Entraîneur de la Real Sociedad de 2002 à 2004, Raynald Denoueix a accompagné le début de carrière de Xabi Alonso. Alors que le milieu de terrain espagnol vient d'y mettre un terme, l'ancien technicien a tenu à lui adresser ces quelques lignes, par amour du jeu.

«Xabi, j'ai appris il y a quelques semaines, en lisant El Pais, que tu allais raccrocher. Tu as fait une carrière exceptionnelle, de l'Espagne à l'Allemagne en passant par l'Angleterre. Le Real Madrid, Liverpool, le Bayern, ça veut dire quelque chose, surtout que tu n'as pas fait qu'y passer : tu as profondément marqué ces équipes-là, ces clubs légendaires. Les premières fois que je t'ai vu jouer, c'était sur cassette et en tribunes, alors que je préparais mon arrivée à la Real Sociedad.
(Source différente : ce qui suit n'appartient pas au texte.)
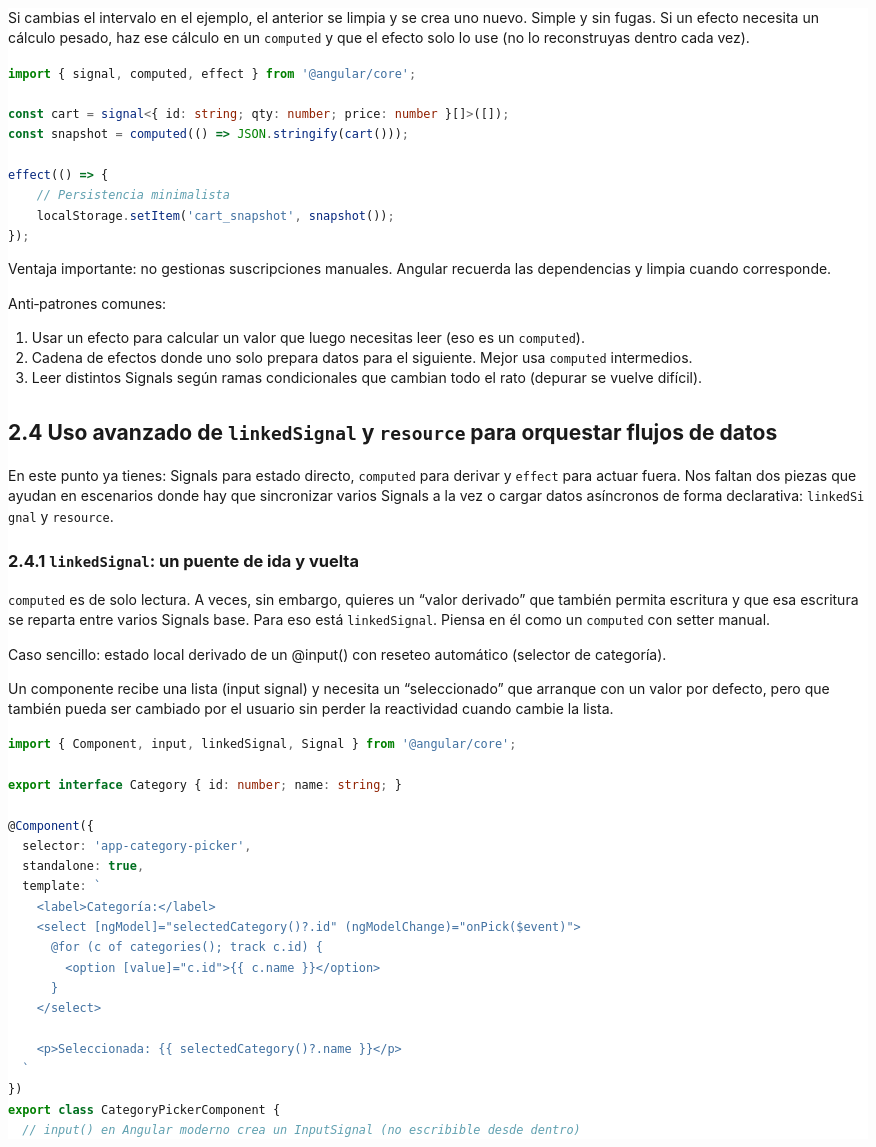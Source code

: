 
Si cambias el intervalo en el ejemplo, el anterior se limpia y se crea uno nuevo. Simple y sin fugas. Si un efecto necesita un cálculo pesado, haz ese cálculo en un `computed` y que el efecto solo lo use (no lo reconstruyas dentro cada vez).

```ts
import { signal, computed, effect } from '@angular/core';

const cart = signal<{ id: string; qty: number; price: number }[]>([]);
const snapshot = computed(() => JSON.stringify(cart()));

effect(() => {
	// Persistencia minimalista
	localStorage.setItem('cart_snapshot', snapshot());
});
```

Ventaja importante: no gestionas suscripciones manuales. Angular recuerda las dependencias y limpia cuando corresponde.

Anti‑patrones comunes:
1. Usar un efecto para calcular un valor que luego necesitas leer (eso es un `computed`).
2. Cadena de efectos donde uno solo prepara datos para el siguiente. Mejor usa `computed` intermedios.
3. Leer distintos Signals según ramas condicionales que cambian todo el rato (depurar se vuelve difícil).

## 2.4 Uso avanzado de `linkedSignal` y `resource` para orquestar flujos de datos

En este punto ya tienes: Signals para estado directo, `computed` para derivar y `effect` para actuar fuera. Nos faltan dos piezas que ayudan en escenarios donde hay que sincronizar varios Signals a la vez o cargar datos asíncronos de forma declarativa: `linkedSignal` y `resource`.

### 2.4.1 `linkedSignal`: un puente de ida y vuelta

`computed` es de solo lectura. A veces, sin embargo, quieres un “valor derivado” que también permita escritura y que esa escritura se reparta entre varios Signals base. Para eso está `linkedSignal`. Piensa en él como un `computed` con setter manual.

Caso sencillo: estado local derivado de un @input() con reseteo automático (selector de categoría).

Un componente recibe una lista (input signal) y necesita un “seleccionado” que arranque con un valor por defecto, pero que también pueda ser cambiado por el usuario sin perder la reactividad cuando cambie la lista.

```ts
import { Component, input, linkedSignal, Signal } from '@angular/core';

export interface Category { id: number; name: string; }

@Component({
  selector: 'app-category-picker',
  standalone: true,
  template: `
    <label>Categoría:</label>
    <select [ngModel]="selectedCategory()?.id" (ngModelChange)="onPick($event)">
      @for (c of categories(); track c.id) {
        <option [value]="c.id">{{ c.name }}</option>
      }
    </select>

    <p>Seleccionada: {{ selectedCategory()?.name }}</p>
  `
})
export class CategoryPickerComponent {
  // input() en Angular moderno crea un InputSignal (no escribible desde dentro)
```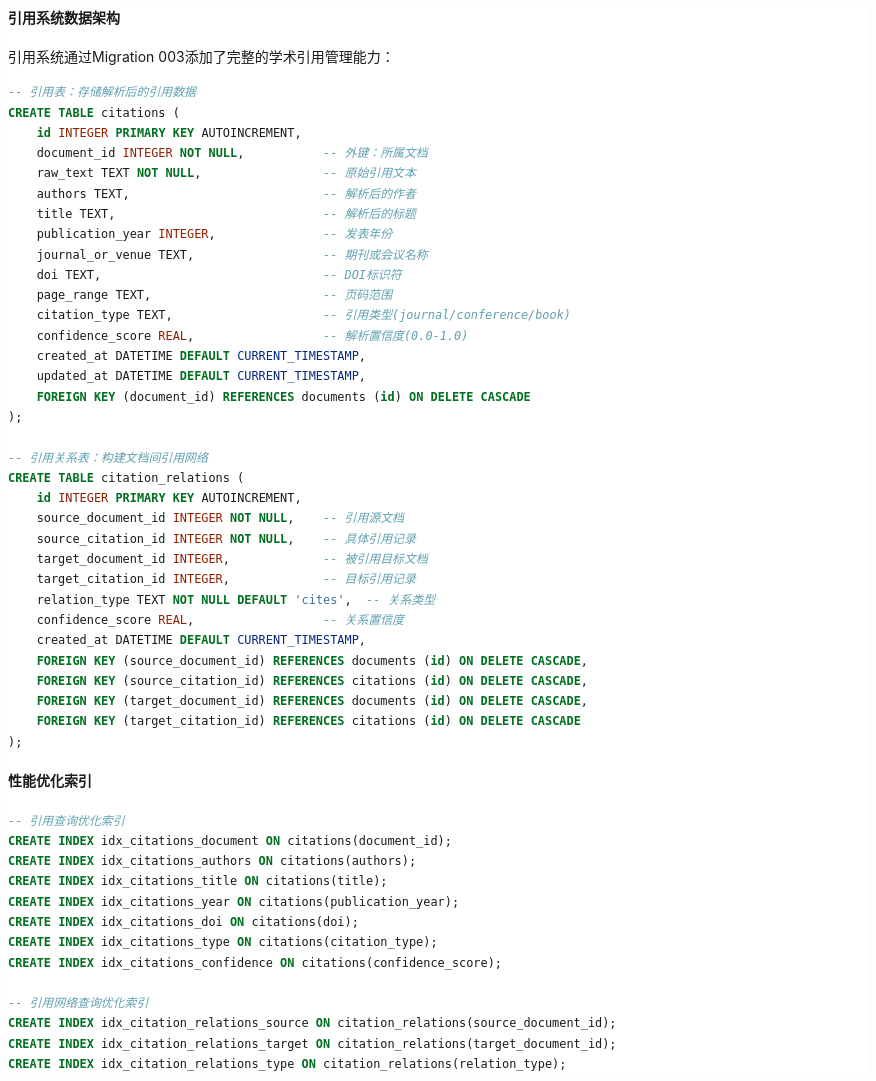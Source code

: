 #### **引用系统数据架构**

引用系统通过Migration 003添加了完整的学术引用管理能力：

```sql
-- 引用表：存储解析后的引用数据
CREATE TABLE citations (
    id INTEGER PRIMARY KEY AUTOINCREMENT,
    document_id INTEGER NOT NULL,           -- 外键：所属文档
    raw_text TEXT NOT NULL,                 -- 原始引用文本
    authors TEXT,                           -- 解析后的作者
    title TEXT,                             -- 解析后的标题
    publication_year INTEGER,               -- 发表年份
    journal_or_venue TEXT,                  -- 期刊或会议名称
    doi TEXT,                               -- DOI标识符
    page_range TEXT,                        -- 页码范围
    citation_type TEXT,                     -- 引用类型(journal/conference/book)
    confidence_score REAL,                  -- 解析置信度(0.0-1.0)
    created_at DATETIME DEFAULT CURRENT_TIMESTAMP,
    updated_at DATETIME DEFAULT CURRENT_TIMESTAMP,
    FOREIGN KEY (document_id) REFERENCES documents (id) ON DELETE CASCADE
);

-- 引用关系表：构建文档间引用网络
CREATE TABLE citation_relations (
    id INTEGER PRIMARY KEY AUTOINCREMENT,
    source_document_id INTEGER NOT NULL,    -- 引用源文档
    source_citation_id INTEGER NOT NULL,    -- 具体引用记录
    target_document_id INTEGER,             -- 被引用目标文档
    target_citation_id INTEGER,             -- 目标引用记录
    relation_type TEXT NOT NULL DEFAULT 'cites',  -- 关系类型
    confidence_score REAL,                  -- 关系置信度
    created_at DATETIME DEFAULT CURRENT_TIMESTAMP,
    FOREIGN KEY (source_document_id) REFERENCES documents (id) ON DELETE CASCADE,
    FOREIGN KEY (source_citation_id) REFERENCES citations (id) ON DELETE CASCADE,
    FOREIGN KEY (target_document_id) REFERENCES documents (id) ON DELETE CASCADE,
    FOREIGN KEY (target_citation_id) REFERENCES citations (id) ON DELETE CASCADE
);
```

#### **性能优化索引**

```sql
-- 引用查询优化索引
CREATE INDEX idx_citations_document ON citations(document_id);
CREATE INDEX idx_citations_authors ON citations(authors);
CREATE INDEX idx_citations_title ON citations(title);
CREATE INDEX idx_citations_year ON citations(publication_year);
CREATE INDEX idx_citations_doi ON citations(doi);
CREATE INDEX idx_citations_type ON citations(citation_type);
CREATE INDEX idx_citations_confidence ON citations(confidence_score);

-- 引用网络查询优化索引
CREATE INDEX idx_citation_relations_source ON citation_relations(source_document_id);
CREATE INDEX idx_citation_relations_target ON citation_relations(target_document_id);
CREATE INDEX idx_citation_relations_type ON citation_relations(relation_type);
```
Tu m'avais vite tapé dans l'oeil, parce que pour moi, comme je l'ai lu récemment, le foot, c'est le ballon dans les pieds et le jeu dans la tête. Tu en es l'exemple parfait. Pour moi le foot, c'est toi.

Je me souviens de ton premier match au Bayern. Tu ne devais pas parler un mot d'allemand à ce moment-là, mais tu étais au milieu du terrain, et tu guidais les autres grâce à ta manière de te déplacer, tes gestes. Tu faisais jouer les autres. Et ça m'avait déjà marqué quand je t'entraînais à la Real Sociedad. Prendre les infos, faire le tri, décider, et réaliser. Tout ça avec intelligence. Tu étais le prototype même du milieu de terrain, et tu étais déjà le cerveau de l'équipe. Après quinze jours d'entraînement, il était évident pour moi que tu allais devenir un très grand joueur.

«Tu vois des choses que d'autres n'imaginent même pas»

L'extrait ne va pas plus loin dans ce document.